In deciding to reopen the case, Hafoka said that sheriff’s investigators would still conduct the actual investigation, but the Washington County Attorney’s Office would review the case to determine whether the current evidence supports an indictment.
On Wednesday, the county attorney’s office told The Tribune that it has not yet begun reviewing the evidence because it has not yet received any information from the county sheriff’s office.
The decision to reopen the case comes a day after The Tribune reported that some hikers who had potentially violent altercations with the Ivins man weren’t happy with the Washington County Sheriff’s Office and said they had assisted failed to exercise due diligence in investigating the incidents.
The repeated investigation into the alleged “leash law vigilante” stems from an incident involving Jaden Turner of St.

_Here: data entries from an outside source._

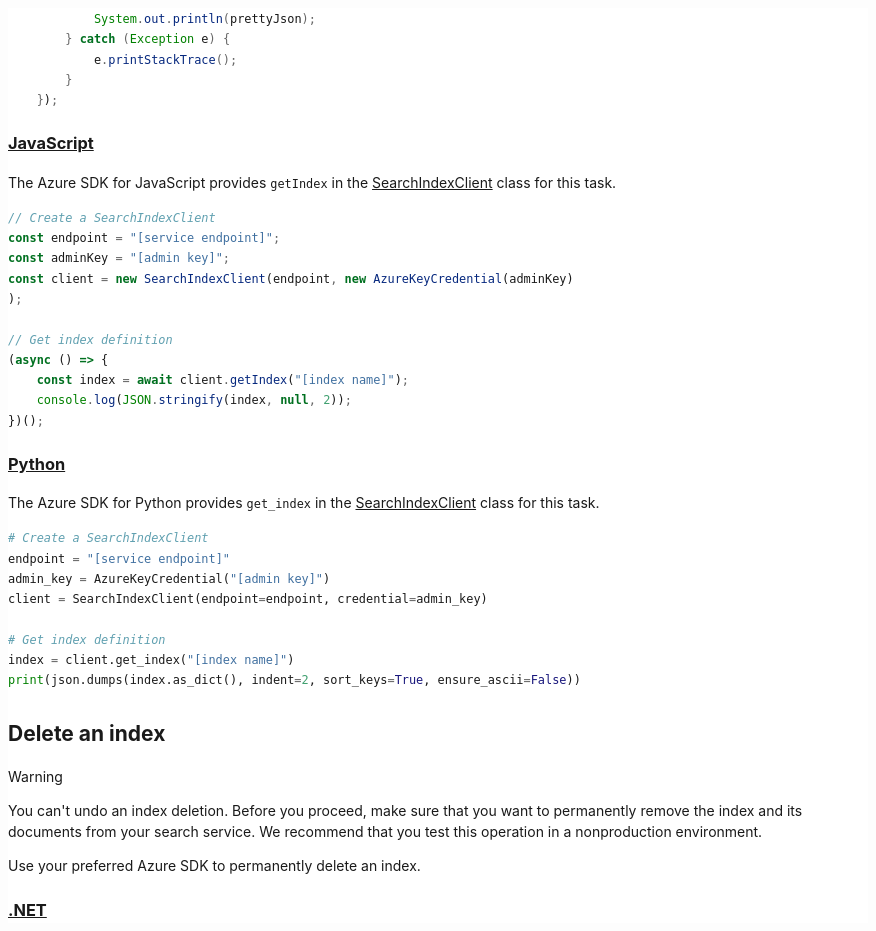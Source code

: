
 ```java
            System.out.println(prettyJson);
        } catch (Exception e) {
            e.printStackTrace();
        }
    });
```

### [JavaScript](#tab/definition-javascript)

The Azure SDK for JavaScript provides `getIndex` in the [SearchIndexClient](/javascript/api/@azure/search-documents/searchindexclient) class for this task.

```javascript
// Create a SearchIndexClient
const endpoint = "[service endpoint]";
const adminKey = "[admin key]";
const client = new SearchIndexClient(endpoint, new AzureKeyCredential(adminKey)
);

// Get index definition
(async () => {
    const index = await client.getIndex("[index name]");
    console.log(JSON.stringify(index, null, 2));
})();
```

### [Python](#tab/definition-python)

The Azure SDK for Python provides `get_index` in the [SearchIndexClient](/python/api/azure-search-documents/azure.search.documents.indexes.searchindexclient) class for this task.

```python
# Create a SearchIndexClient
endpoint = "[service endpoint]"
admin_key = AzureKeyCredential("[admin key]")
client = SearchIndexClient(endpoint=endpoint, credential=admin_key)

# Get index definition
index = client.get_index("[index name]")
print(json.dumps(index.as_dict(), indent=2, sort_keys=True, ensure_ascii=False))
```

## Delete an index

> [!WARNING]
> You can't undo an index deletion. Before you proceed, make sure that you want to permanently remove the index and its documents from your search service. We recommend that you test this operation in a nonproduction environment.

Use your preferred Azure SDK to permanently delete an index.

### [.NET](#tab/delete-dotnet)
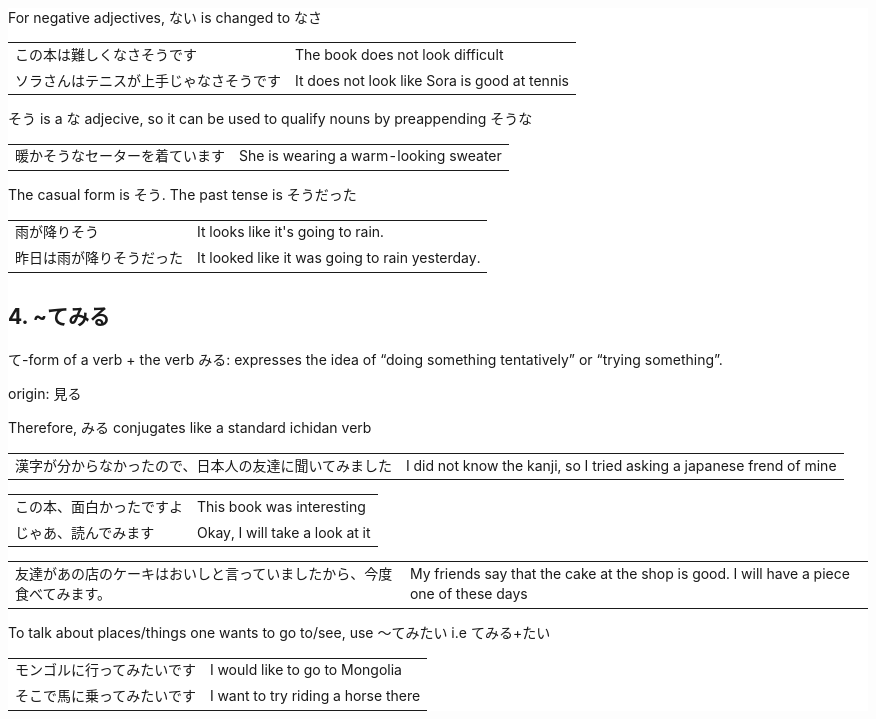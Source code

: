 For negative adjectives, ない is changed to なさ

|                     |                                              |
| ------------------- | -------------------------------------------- |
| この本は難しくなさそうです       | The book does not look difficult             |
| ソラさんはテニスが上手じゃなさそうです | It does not look like Sora is good at tennis |

そう is a な adjecive, so it can be used to qualify nouns by preappending そうな

|                 |                                       |
| --------------- | ------------------------------------- |
| 暖かそうなセーターを着ています | She is wearing a warm-looking sweater |


The casual form is そう. 
The past tense is そうだった

|              |                                                |
| ------------ | ---------------------------------------------- |
| 雨が降りそう       | It looks like it's going to rain.              |
| 昨日は雨が降りそうだった | It looked like it was going to rain yesterday. |

## 4. ~てみる

て-form of a verb + the verb みる:
expresses the idea of “doing something tentatively” or “trying something”.

origin: 見る

Therefore, みる conjugates like a standard ichidan verb

|                             |                                                                      |
| --------------------------- | -------------------------------------------------------------------- |
| 漢字が分からなかったので、日本人の友達に聞いてみました | I did not know the kanji, so I tried asking a japanese frend of mine |

|              |                                |
| ------------ | ------------------------------ |
| この本、面白かったですよ | This book was interesting      |
| じゃあ、読んでみます   | Okay, I will take a look at it |

|                                    |                                                                                         |
| ---------------------------------- | --------------------------------------------------------------------------------------- |
| 友達があの店のケーキはおいしと言っていましたから、今度食べてみます。 | My friends say that the cake at the shop is good. I will have a piece one of these days |

To talk about places/things one wants to go to/see, use ～てみたい 
i.e てみる+たい

|               |                                    |
| ------------- | ---------------------------------- |
| モンゴルに行ってみたいです | I would like to go to Mongolia     |
| そこで馬に乗ってみたいです | I want to try riding a horse there |

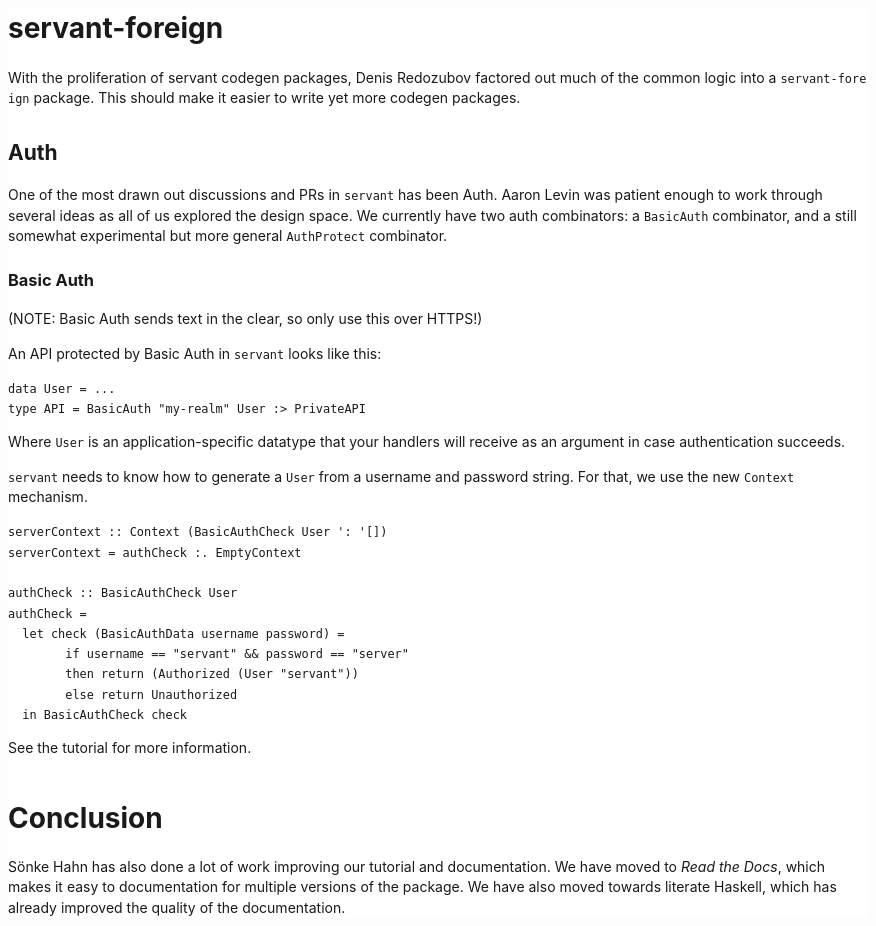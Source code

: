 # servant-foreign

With the proliferation of servant codegen packages, Denis Redozubov factored
out much of the common logic into a `servant-foreign` package. This should make
it easier to write yet more codegen packages.

## Auth

One of the most drawn out discussions and PRs in `servant` has been Auth. Aaron
Levin was patient enough to work through several ideas as all of us explored
the design space. We currently have two auth combinators: a `BasicAuth`
combinator, and a still somewhat experimental but more general `AuthProtect`
combinator.

### Basic Auth

(NOTE: Basic Auth sends text in the clear, so only use this over HTTPS!)

An API protected by Basic Auth in `servant` looks like this:

```
data User = ...
type API = BasicAuth "my-realm" User :> PrivateAPI
```
Where `User` is an application-specific datatype that your handlers will
receive as an argument in case authentication succeeds.

`servant` needs to know how to generate a `User` from a username and password
string. For that, we use the new `Context` mechanism.

```
serverContext :: Context (BasicAuthCheck User ': '[])
serverContext = authCheck :. EmptyContext

authCheck :: BasicAuthCheck User
authCheck =
  let check (BasicAuthData username password) =
        if username == "servant" && password == "server"
        then return (Authorized (User "servant"))
        else return Unauthorized
  in BasicAuthCheck check
```
See the tutorial for more information.

# Conclusion

Sönke Hahn has also done a lot of work improving our tutorial and
documentation. We have moved to *Read the Docs*, which makes it easy to
documentation for multiple versions of the package. We have also moved towards
literate Haskell, which has already improved the quality of the documentation.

George, who said she was confronted with the man while walking her unleashed dog, Baz, on a Bureau trail of Land Management in Santa Claus walked Clara Reserve on December 5th. She said the man verbally abused her, pulled out a pistol and threatened to shoot her and Baz if she didn’t have the dog on a leash.
After meeting with two sheriff’s deputies the following day and subsequently giving them further leads, Turner said she never heard from them again. Others who walk their dogs off-leash on BLM properties in Red Cliffs Reserve have also reported being verbally abused and threatened by the Ivins man, but said they were not contacted by sheriff’s investigators.
After meeting Turner, sheriff’s investigators said they interviewed the Ivins man, whose name is being kept secret, but said he was only defending himself, calling the incident his word against hers. But the day after the December 15 Tribune article about the numerous incidents, the county sheriff’s office told Fox 13 News that they were reopening the case.
A few days later, the county sheriff’s office closed the investigation again, stating in the December 20 press release that the Ivins man said he felt threatened by Baz and only drew his gun to defend himself. He denied ever pointing the pistol at Turner, according to sheriff’s investigators.
The publication did not mention any incidents involving the man and other hikers. In addition, two other altercations at the man’s second home in Star Valley Ranch, Wyoming, went unmentioned.
Last June, the man allegedly wielded a machete and threatened a dog owner whose pets were off-leash in the Wyoming community, only stepping back and walking away after a neighbor of the dog owner retrieved a gun and told him to “drop [the machete],” according to reports compiled by Star Valley Ranch Special Municipal Officer Jim Rogers. The Lincoln County Sheriff’s Office also investigated the incident but did not file any charges.
In September, Terry Martin said the same man who is a neighbor of his at Star Valley Ranch threatened to take him away if he trespassed on his property. He referred the incident to the Lincoln County Sheriff’s Office — not to press charges, but to bring them to their attention.
Despite this string of incidents, Lincoln County Sheriff’s officers — like some Utah hikers — say they haven’t heard from Washington County Sheriff’s investigators. Asked last week if his office had investigated the other incidents in Wyoming, Deputy Sheriff Graham Hancock said no.
“With testimonies from those involved as well as [the Ivins man] mostly concordant, there was no evidence of any crime committed so no reason to investigate further [the man’s] previous engagements [that were] not in our area,” he explained in a Dec. 23 email.
Though the case has been reopened, Karen Rossiter is one of several area residents who are skeptical of the outcome.
“It is disturbing that this individual lives in our community and has been allowed to continue with this despicable behavior,” the Ivins resident said. “A lot of women here now feel compelled to arm themselves and carry body cameras. Our sense of security is shattered while we see law enforcement doing little.”
Added Ivins resident and avid wanderer Sedona Arabella:
“I don’t feel safe doing what I loved and trusted to be safe. Now I have moments where I [have] Fear planning for my hikes… Instead of just grabbing my water and going, I now have to strap on my body cam and mace.